Authored by bsmith on Oct 10 2014, 2:05 AM.

Details

Summary

Some early revisions of the Cortex-A53 have an erratum (835769) whereby it is
possible for a 64-bit multiply-accumulate instruction in AArch64 state to
generate an incorrect result. The details are quite complex and hard to
determine statically, since branches in the code may exist in some
circumstances, but all cases end with a memory (load, store, or prefetch)
instruction followed immediately by the multiply-accumulate operation.

The safest work-around for this issue is to make the compiler avoid emitting
multiply-accumulate instructions immediately after memory instructions and the
simplest way to do this is to insert a NOP.

This patch implements such work-around. The work-around is only enabled
when specifying the clang command line option -mfix-cortex-a53-835769 or the
llvm backend option -aarch64-fix-cortex-a53-835769.

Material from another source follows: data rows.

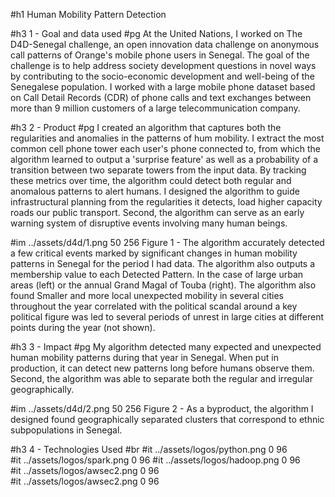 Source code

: #h1 Human Mobility Pattern Detection

#h3 1 - Goal and data used
#pg At the United Nations, I worked on The D4D-Senegal challenge, an open innovation data challenge on anonymous call patterns of Orange's mobile phone users in Senegal. The goal of the challenge is to help address society development questions in novel ways by contributing to the socio-economic development and well-being of the Senegalese population. I worked with a large mobile phone dataset based on Call Detail Records (CDR) of phone calls and text exchanges between more than 9 million customers of a large telecommunication company.

#h3 2 - Product
#pg I created an algorithm that captures both the regularities and anomalies in the patterns of hum mobility. I extract the most common cell phone tower each user's phone connected to, from which the algorithm learned to output a 'surprise feature' as well as a probability of a transition between two separate towers from the input data. By tracking these metrics over time, the algorithm could detect both regular and anomalous patterns to alert humans. I designed the algorithm to guide infrastructural planning from the regularities it detects, load higher capacity roads our public transport. Second, the algorithm can serve as an early warning system of disruptive events involving many human beings. 

#im ../assets/d4d/1.png 50 256 Figure 1 - The algorithm accurately detected a few critical events marked by significant changes in human mobility patterns in Senegal for the period I had data. The algorithm also outputs a membership value to each Detected Pattern. In the case of large urban areas (left) or the annual Grand Magal of Touba (right). The algorithm also found Smaller and more local unexpected mobility in several cities throughout the year correlated with the political scandal around a key political figure was led to several periods of unrest in large cities at different points during the year (not shown).

#h3 3 - Impact
#pg My algorithm detected many expected and unexpected human mobility patterns during that year in Senegal. When put in production, it can detect new patterns long before humans observe them. Second, the algorithm was able to separate both the regular and irregular geographically.

#im ../assets/d4d/2.png 50 256 Figure 2 - As a byproduct, the algorithm I designed found geographically separated clusters that correspond to ethnic subpopulations in Senegal.

#h3 4 - Technologies Used
#br
#it ../assets/logos/python.png 0 96  
#it ../assets/logos/spark.png 0 96 
#it ../assets/logos/hadoop.png 0 96  
#it ../assets/logos/awsec2.png 0 96  
#it ../assets/logos/awsec2.png 0 96 






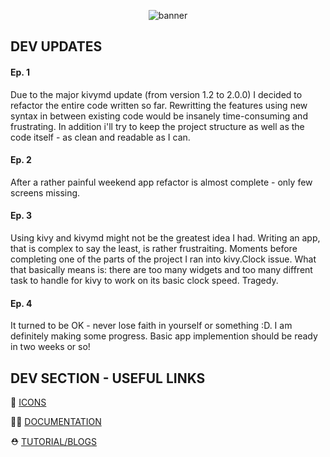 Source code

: <p align="center">
  <img src="" alt="banner"/>
</p>

## DEV UPDATES

#### Ep. 1
Due to the major kivymd update (from version 1.2 to 2.0.0) I decided to refactor the entire code written so far. Rewritting the features using new syntax in between existing code would be insanely time-consuming and frustrating. In addition i'll try to keep the project structure as well as the code itself - as clean and readable as I can.

#### Ep. 2
After a rather painful weekend app refactor is almost complete - only few screens missing.

#### Ep. 3
Using kivy and kivymd might not be the greatest idea I had. Writing an app, that is complex to say the least, is rather frustraiting. Moments before completing one of the parts of the project I ran into kivy.Clock issue. What that basically means is: there are too many widgets and too many diffrent task to handle for kivy to work on its basic clock speed. Tragedy.

#### Ep. 4
It turned to be OK - never lose faith in yourself or something :D. I am definitely making some progress. Basic app implemention should be ready in two weeks or so!

## DEV SECTION - USEFUL LINKS
🦄 [ICONS](https://pictogrammers.com/library/mdi/)

🐕‍🦺 [DOCUMENTATION](https://kivymd.readthedocs.io/en/1.1.1/)

⛑️ [TUTORIAL/BLOGS](https://www.section.io/engineering-education/using-django-in-kivy-application/)
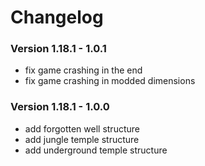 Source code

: # Changelog

### Version 1.18.1 - 1.0.1
 - fix game crashing in the end
 - fix game crashing in modded dimensions

### Version 1.18.1 - 1.0.0
 - add forgotten well structure
 - add jungle temple structure
 - add underground temple structure

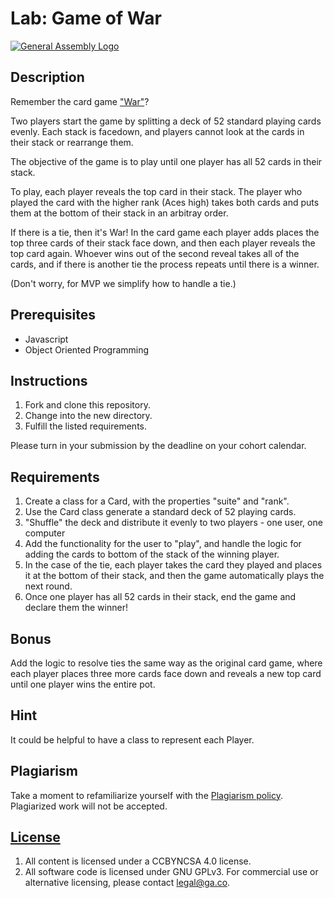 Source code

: # Lab: Game of War

[![General Assembly Logo](https://camo.githubusercontent.com/1a91b05b8f4d44b5bbfb83abac2b0996d8e26c92/687474703a2f2f692e696d6775722e636f6d2f6b6538555354712e706e67)](https://generalassemb.ly/education/web-development-immersive)

## Description

Remember the card game ["War"](https://bicyclecards.com/how-to-play/war/)?

Two players start the game by splitting a deck of 52 standard playing cards
evenly. Each stack is facedown, and players cannot look at the cards in their
stack or rearrange them.

The objective of the game is to play until one player has all 52 cards in their
stack.

To play, each player reveals the top card in their stack. The player who played
the card with the higher rank (Aces high) takes both cards and puts them at the
bottom of their stack in an arbitray order.

If there is a tie, then it's War! In the card game each player adds places the
top three cards of their stack face down, and then each player reveals the top
card again. Whoever wins out of the second reveal takes all of the cards, and if
there is another tie the process repeats until there is a winner.

(Don't worry, for MVP we simplify how to handle a tie.)

## Prerequisites

- Javascript
- Object Oriented Programming

## Instructions

1. Fork and clone this repository.
2. Change into the new directory.
3. Fulfill the listed requirements.

Please turn in your submission by the deadline on your cohort calendar.

## Requirements

1. Create a class for a Card, with the properties "suite" and "rank".
2. Use the Card class generate a standard deck of 52 playing cards.
3. "Shuffle" the deck and distribute it evenly to two players - one user, one
   computer
4. Add the functionality for the user to "play", and handle the logic for adding
   the cards to bottom of the stack of the winning player.
5. In the case of the tie, each player takes the card they played and places it
   at the bottom of their stack, and then the game automatically plays the next
   round.
6. Once one player has all 52 cards in their stack, end the game and declare
   them the winner!

## Bonus

Add the logic to resolve ties the same way as the original card game, where each
player places three more cards face down and reveals a new top card until one
player wins the entire pot.

## Hint

It could be helpful to have a class to represent each Player.

## Plagiarism

Take a moment to refamiliarize yourself with the
[Plagiarism policy](https://git.generalassemb.ly/DC-WDI/Administrative/blob/master/plagiarism.md).
Plagiarized work will not be accepted.

## [License](LICENSE)

1.  All content is licensed under a CC­BY­NC­SA 4.0 license.
2.  All software code is licensed under GNU GPLv3. For commercial use or
    alternative licensing, please contact legal@ga.co.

The work-around code generation is not enabled by default.

Diff Detail

Event Timeline

bsmith updated this revision to Diff 14706.Oct 10 2014, 2:05 AM
bsmith retitled this revision from to [AArch64] Add workaround for Cortex-A53 erratum (835769).
bsmith updated this object.
bsmith edited the test plan for this revision. (Show Details)
bsmith set the repository for this revision to rL LLVM.
bsmith added a subscriber: Unknown Object (MLST).

The implementation seems correct and the rationale seems right. I'd rather Tim had a look at it, too, just in case.

Just a few unimportant comments inline, but overall, looks good to me.

Thanks!

lib/Target/AArch64/AArch64FixCortexA53_835769.cpp
84 ↗(On Diff #14706)

I'm not sure this is really necessary, but keeping a comment about this is probably good.

test/CodeGen/AArch64/aarch64-fix-cortex-a53-835769.ll
40

There is no RUN checks for these...

43

You can just have two checks: ON and OFF and control what needs to be on and off onthe RUN line.

129

I think you should also add the expected CHECK line on both cases but not add the CHECK text.

jmolloy requested changes to this revision.Oct 10 2014, 3:06 AM
jmolloy added a reviewer: jmolloy.
jmolloy added a subscriber: jmolloy.

Hi Bradley,

I have plenty of comments inline.

Cheers,

James

lib/Target/AArch64/AArch64.h
43

I still maintain what I said internally that the name of the pass should fit convention - there's a convention in two lines above of putting "A5*" after AArch64. Can you please change to fit that convention unless you have a compelling reason otherwise?

lib/Target/AArch64/AArch64FixCortexA53_835769.cpp
29 ↗(On Diff #14706)

You don't need EquivalenceClasses, BitVector, or RegisterScavenging, (or raw_ostream).

52 ↗(On Diff #14706)

Capitalize "must".

69 ↗(On Diff #14706)

All comments should have proper SPAG! :)

98 ↗(On Diff #14706)

You're not using this, it should be removed.

134 ↗(On Diff #14706)

You're not using this.

163 ↗(On Diff #14706)

Why does this return nullptr on failure instead of asserting?

177 ↗(On Diff #14706)
  • is owned by the variable name: MachineBasicBlock *PMBB.
200 ↗(On Diff #14706)

GratuitouslyLongNameIsGratuitouslyLong. Wouldn't "Sequences" work, with a comment saying this is the terminating instruction in the sequence? Or something similarly shortened...

We like explicit names, but I feel this one is a bit on the long side.

205 ↗(On Diff #14706)

What if PrevInstr is nullptr here? Will you have to jump back to the previous fallthrough if one exists? or assert?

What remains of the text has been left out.